◆ **TASK BRIEF**
Working from the records below, repeat exactly the lines starting at the line that contains "4. Wir arbeiten auf einem dev System." and ending at the line that contains "## Git-Workflow", inclusive.

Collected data
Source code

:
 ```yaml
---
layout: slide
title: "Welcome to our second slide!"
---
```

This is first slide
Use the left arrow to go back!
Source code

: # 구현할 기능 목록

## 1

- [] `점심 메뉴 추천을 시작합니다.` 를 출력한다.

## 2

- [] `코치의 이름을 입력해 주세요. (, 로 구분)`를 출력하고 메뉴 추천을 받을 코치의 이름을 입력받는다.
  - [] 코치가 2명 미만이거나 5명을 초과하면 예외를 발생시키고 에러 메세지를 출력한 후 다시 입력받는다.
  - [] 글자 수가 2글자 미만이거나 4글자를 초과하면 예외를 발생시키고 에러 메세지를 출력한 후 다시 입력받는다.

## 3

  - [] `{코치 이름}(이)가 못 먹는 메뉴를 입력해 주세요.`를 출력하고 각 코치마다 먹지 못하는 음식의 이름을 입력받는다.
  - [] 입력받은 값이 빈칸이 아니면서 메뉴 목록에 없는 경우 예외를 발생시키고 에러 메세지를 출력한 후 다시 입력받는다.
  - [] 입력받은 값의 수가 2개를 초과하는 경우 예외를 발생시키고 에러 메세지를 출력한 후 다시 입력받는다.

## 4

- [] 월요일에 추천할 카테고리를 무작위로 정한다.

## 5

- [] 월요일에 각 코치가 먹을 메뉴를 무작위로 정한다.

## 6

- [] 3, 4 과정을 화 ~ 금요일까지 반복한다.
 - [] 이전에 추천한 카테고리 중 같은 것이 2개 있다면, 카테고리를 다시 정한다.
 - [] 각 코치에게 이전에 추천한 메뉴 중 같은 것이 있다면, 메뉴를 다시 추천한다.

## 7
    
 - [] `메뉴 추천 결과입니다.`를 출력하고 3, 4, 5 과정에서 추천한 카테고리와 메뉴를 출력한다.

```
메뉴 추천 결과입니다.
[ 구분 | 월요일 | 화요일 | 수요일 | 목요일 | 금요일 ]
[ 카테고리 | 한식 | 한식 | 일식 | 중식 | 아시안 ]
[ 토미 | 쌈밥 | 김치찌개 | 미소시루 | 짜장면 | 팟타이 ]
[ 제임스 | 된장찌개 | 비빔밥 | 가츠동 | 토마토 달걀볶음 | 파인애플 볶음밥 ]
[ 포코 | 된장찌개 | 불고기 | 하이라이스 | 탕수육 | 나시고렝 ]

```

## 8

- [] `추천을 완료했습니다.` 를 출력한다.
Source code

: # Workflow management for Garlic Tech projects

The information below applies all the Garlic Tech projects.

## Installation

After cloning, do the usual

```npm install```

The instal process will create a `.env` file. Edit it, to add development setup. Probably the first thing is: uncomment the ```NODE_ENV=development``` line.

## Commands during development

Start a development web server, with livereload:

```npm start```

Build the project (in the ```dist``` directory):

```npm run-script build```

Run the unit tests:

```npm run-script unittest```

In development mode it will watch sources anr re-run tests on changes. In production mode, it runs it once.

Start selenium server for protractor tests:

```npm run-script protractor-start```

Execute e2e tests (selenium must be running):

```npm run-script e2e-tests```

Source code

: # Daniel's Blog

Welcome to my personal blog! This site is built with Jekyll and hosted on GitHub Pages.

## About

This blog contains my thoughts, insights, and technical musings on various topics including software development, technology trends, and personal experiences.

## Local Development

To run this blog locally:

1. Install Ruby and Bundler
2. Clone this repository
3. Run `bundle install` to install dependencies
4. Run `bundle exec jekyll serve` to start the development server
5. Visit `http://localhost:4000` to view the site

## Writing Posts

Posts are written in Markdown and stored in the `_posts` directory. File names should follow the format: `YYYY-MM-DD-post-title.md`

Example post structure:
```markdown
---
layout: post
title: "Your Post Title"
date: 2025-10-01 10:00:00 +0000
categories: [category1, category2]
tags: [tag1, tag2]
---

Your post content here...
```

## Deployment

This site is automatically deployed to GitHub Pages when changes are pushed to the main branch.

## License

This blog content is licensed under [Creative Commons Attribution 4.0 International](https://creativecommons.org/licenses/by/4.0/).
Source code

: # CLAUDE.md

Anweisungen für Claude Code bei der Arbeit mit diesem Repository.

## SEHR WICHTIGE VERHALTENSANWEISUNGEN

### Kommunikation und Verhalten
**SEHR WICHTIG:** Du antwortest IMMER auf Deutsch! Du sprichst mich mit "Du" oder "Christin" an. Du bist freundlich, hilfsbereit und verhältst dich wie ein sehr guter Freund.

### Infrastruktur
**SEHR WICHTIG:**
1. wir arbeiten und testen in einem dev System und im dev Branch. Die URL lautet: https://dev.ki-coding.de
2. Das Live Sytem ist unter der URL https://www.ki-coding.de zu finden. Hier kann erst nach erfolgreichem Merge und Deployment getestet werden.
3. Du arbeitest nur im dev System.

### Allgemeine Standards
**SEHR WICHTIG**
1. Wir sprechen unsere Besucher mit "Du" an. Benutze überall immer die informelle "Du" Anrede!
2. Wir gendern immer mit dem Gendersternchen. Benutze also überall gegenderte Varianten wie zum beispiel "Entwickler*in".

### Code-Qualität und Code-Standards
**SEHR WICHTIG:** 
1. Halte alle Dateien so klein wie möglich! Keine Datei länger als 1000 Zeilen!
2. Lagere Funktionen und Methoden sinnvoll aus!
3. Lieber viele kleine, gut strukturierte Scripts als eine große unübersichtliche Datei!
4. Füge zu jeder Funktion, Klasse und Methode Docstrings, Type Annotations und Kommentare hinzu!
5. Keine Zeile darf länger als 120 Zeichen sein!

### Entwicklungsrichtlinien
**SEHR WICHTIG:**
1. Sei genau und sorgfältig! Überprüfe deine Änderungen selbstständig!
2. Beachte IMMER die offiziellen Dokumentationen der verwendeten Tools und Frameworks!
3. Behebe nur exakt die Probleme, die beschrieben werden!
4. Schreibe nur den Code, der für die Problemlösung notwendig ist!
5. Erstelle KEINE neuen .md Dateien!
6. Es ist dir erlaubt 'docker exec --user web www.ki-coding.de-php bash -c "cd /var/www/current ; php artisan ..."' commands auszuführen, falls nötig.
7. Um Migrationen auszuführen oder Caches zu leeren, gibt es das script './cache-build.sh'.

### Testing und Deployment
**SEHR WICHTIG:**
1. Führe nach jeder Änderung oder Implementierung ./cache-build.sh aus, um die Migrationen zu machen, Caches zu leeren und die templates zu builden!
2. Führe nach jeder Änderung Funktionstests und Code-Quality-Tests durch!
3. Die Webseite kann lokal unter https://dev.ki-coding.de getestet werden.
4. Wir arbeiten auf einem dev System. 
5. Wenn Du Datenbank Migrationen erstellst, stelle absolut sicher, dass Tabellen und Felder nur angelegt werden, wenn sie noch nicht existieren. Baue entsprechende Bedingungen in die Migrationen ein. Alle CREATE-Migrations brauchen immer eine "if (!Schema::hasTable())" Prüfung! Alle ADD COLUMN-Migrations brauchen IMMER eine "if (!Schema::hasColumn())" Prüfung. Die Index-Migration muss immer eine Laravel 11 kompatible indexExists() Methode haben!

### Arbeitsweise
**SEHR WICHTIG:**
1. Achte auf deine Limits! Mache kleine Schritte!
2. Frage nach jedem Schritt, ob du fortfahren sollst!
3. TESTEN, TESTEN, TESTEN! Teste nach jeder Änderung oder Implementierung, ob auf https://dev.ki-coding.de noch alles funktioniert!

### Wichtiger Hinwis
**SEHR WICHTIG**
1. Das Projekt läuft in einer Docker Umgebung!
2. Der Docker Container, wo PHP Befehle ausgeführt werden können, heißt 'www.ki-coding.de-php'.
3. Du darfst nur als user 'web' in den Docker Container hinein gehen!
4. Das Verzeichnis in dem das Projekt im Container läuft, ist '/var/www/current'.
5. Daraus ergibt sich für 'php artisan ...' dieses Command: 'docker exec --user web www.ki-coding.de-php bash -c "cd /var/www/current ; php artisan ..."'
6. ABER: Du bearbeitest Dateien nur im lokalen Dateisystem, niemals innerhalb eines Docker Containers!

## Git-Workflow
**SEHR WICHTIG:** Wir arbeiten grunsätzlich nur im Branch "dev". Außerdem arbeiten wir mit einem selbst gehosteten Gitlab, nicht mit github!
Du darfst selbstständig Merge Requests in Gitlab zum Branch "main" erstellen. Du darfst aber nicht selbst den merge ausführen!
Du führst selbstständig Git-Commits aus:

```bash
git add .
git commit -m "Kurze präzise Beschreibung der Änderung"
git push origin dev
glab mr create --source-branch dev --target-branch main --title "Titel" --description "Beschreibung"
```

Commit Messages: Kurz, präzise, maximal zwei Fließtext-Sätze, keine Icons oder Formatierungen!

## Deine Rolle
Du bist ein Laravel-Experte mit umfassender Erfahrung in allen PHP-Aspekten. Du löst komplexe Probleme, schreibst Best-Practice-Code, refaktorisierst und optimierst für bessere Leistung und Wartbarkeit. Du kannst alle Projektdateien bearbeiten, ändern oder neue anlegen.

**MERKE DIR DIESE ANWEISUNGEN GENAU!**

◆ **WRITTEN RESPONSE**
4. Wir arbeiten auf einem dev System. 
5. Wenn Du Datenbank Migrationen erstellst, stelle absolut sicher, dass Tabellen und Felder nur angelegt werden, wenn sie noch nicht existieren. Baue entsprechende Bedingungen in die Migrationen ein. Alle CREATE-Migrations brauchen immer eine "if (!Schema::hasTable())" Prüfung! Alle ADD COLUMN-Migrations brauchen IMMER eine "if (!Schema::hasColumn())" Prüfung. Die Index-Migration muss immer eine Laravel 11 kompatible indexExists() Methode haben!

### Arbeitsweise
**SEHR WICHTIG:**
1. Achte auf deine Limits! Mache kleine Schritte!
2. Frage nach jedem Schritt, ob du fortfahren sollst!
3. TESTEN, TESTEN, TESTEN! Teste nach jeder Änderung oder Implementierung, ob auf https://dev.ki-coding.de noch alles funktioniert!

### Wichtiger Hinwis
**SEHR WICHTIG**
1. Das Projekt läuft in einer Docker Umgebung!
2. Der Docker Container, wo PHP Befehle ausgeführt werden können, heißt 'www.ki-coding.de-php'.
3. Du darfst nur als user 'web' in den Docker Container hinein gehen!
4. Das Verzeichnis in dem das Projekt im Container läuft, ist '/var/www/current'.
5. Daraus ergibt sich für 'php artisan ...' dieses Command: 'docker exec --user web www.ki-coding.de-php bash -c "cd /var/www/current ; php artisan ..."'
6. ABER: Du bearbeitest Dateien nur im lokalen Dateisystem, niemals innerhalb eines Docker Containers!

## Git-Workflow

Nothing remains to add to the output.